So I get an email from Google complaining that several links from my son’s blog (which I will not name here) are linking to malware sites. The sample links they included were valid but completely foreign to the site, and the pages themselves were mangled versions of existing blog posts, with long lists of search engine spam and a few websites.
Needless to say, these were not of our making so I set out to investigate and clear them down as soon as possible.
The blog is concerned with my 12 year old son’s love of all things Lego which, since getting his own laptop and discovering Minecraft, has been languishing since his last post in July 2012.
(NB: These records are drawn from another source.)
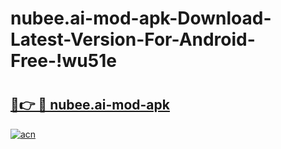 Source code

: # nubee.ai-mod-apk-Download-Latest-Version-For-Android-Free-!wu51e

# <h2><a href="https://z4umb5.esa.edu.pl?title=nubee.ai-mod-apk&ref=wu51e">🔗👉 🔴 nubee.ai-mod-apk</a></h2>

[![acn](https://github.com/user-attachments/assets/0f9c940e-d8b0-45ae-aac7-cd30a18b3e1c)](https://z4umb5.esa.edu.pl?title=nubee.ai-mod-apk&ref=wu51e)

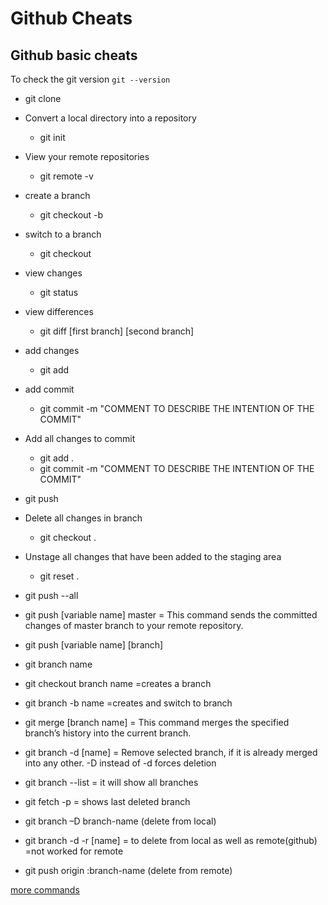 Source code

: # Github Cheats
## Github basic cheats
To check the git version
`` git --version ``
* git clone <repository path>
* Convert a local directory into a repository
  * git init
* View your remote repositories
  * git remote -v
* create a branch
  * git checkout -b <name-of-branch>
* switch to a branch
  * git checkout <name of branch>
* view changes
  * git status
* view differences
  * git diff [first branch] [second branch]
* add changes
  * git add <file-name OR folder-name>
* add commit
  * git commit -m "COMMENT TO DESCRIBE THE INTENTION OF THE COMMIT"
* Add all changes to commit
  * git add .
  * git commit -m "COMMENT TO DESCRIBE THE INTENTION OF THE COMMIT"
* git push <remote> <name-of-branch>
* Delete all changes in branch
  * git checkout .
* Unstage all changes that have been added to the staging area
  * git reset .
* git push --all
* git push [variable name] master = This command sends the committed changes of master branch to your remote repository.
*  git push [variable name] [branch]
* git branch name 
* git checkout branch name =creates a branch
* git branch -b name =creates and switch to branch
* git merge [branch name] = This command merges the specified branch’s history into the current branch.
* git branch -d [name]  = Remove selected branch, if it is already merged into any other.
-D instead of -d forces deletion

* git branch --list =  it will show all branches
* git fetch -p = shows last deleted branch
* git branch –D branch-name (delete from local)
* git branch -d -r [name] = to delete from local as well as remote(github) =not worked for remote
* git push origin :branch-name (delete from remote)


  
[more commands](https://www.edureka.co/blog/git-commands-with-example/)
 
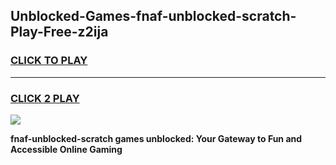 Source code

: 
## Unblocked-Games-fnaf-unblocked-scratch-Play-Free-z2ija
<h3>
<a href="https://premium76.site?title=fnaf-unblocked-scratch&ref=23A">CLICK TO PLAY</a></h3>
<hr>

<h3>
<a href="https://premium76.site?title=fnaf-unblocked-scratch&ref=23A">CLICK 2 PLAY</a>
  
</h3>

<a href="https://premium76.site?title=fnaf-unblocked-scratch&ref=23A"><img src="https://clearcache.store/games.png"></a>


**fnaf-unblocked-scratch games unblocked: Your Gateway to Fun and Accessible Online Gaming**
The spam pages are not referenced from the valid blog pages in any way and have been in place since October. Only Google, chiding me about pages with my Adsense code being used to point to Malware alerted me to the breech. Otherwise I would never have noticed.
How it got there?
I suspect that the intrusion method was a theme I installed in October. It’s just a guess though – WordPress is so ubiquitous, I’m sure there are loads of vulnerabilities, especially if the constant stream of updates is anything to go by. Suffice it to say that they got in, and with enough authentication to allow them to upload files.
What I found
I found a couple of anonymous type directories under the ‘/wordpress’ directory: “imgxkm” and “imguut”. The content was a load of files of the form 74XXXXX.html. Each file was a complete webpage which seems to be spam content mixed with genuine blog page content. There was also an index.php.txt file which does a lot of stuff which I was in no mood to examine.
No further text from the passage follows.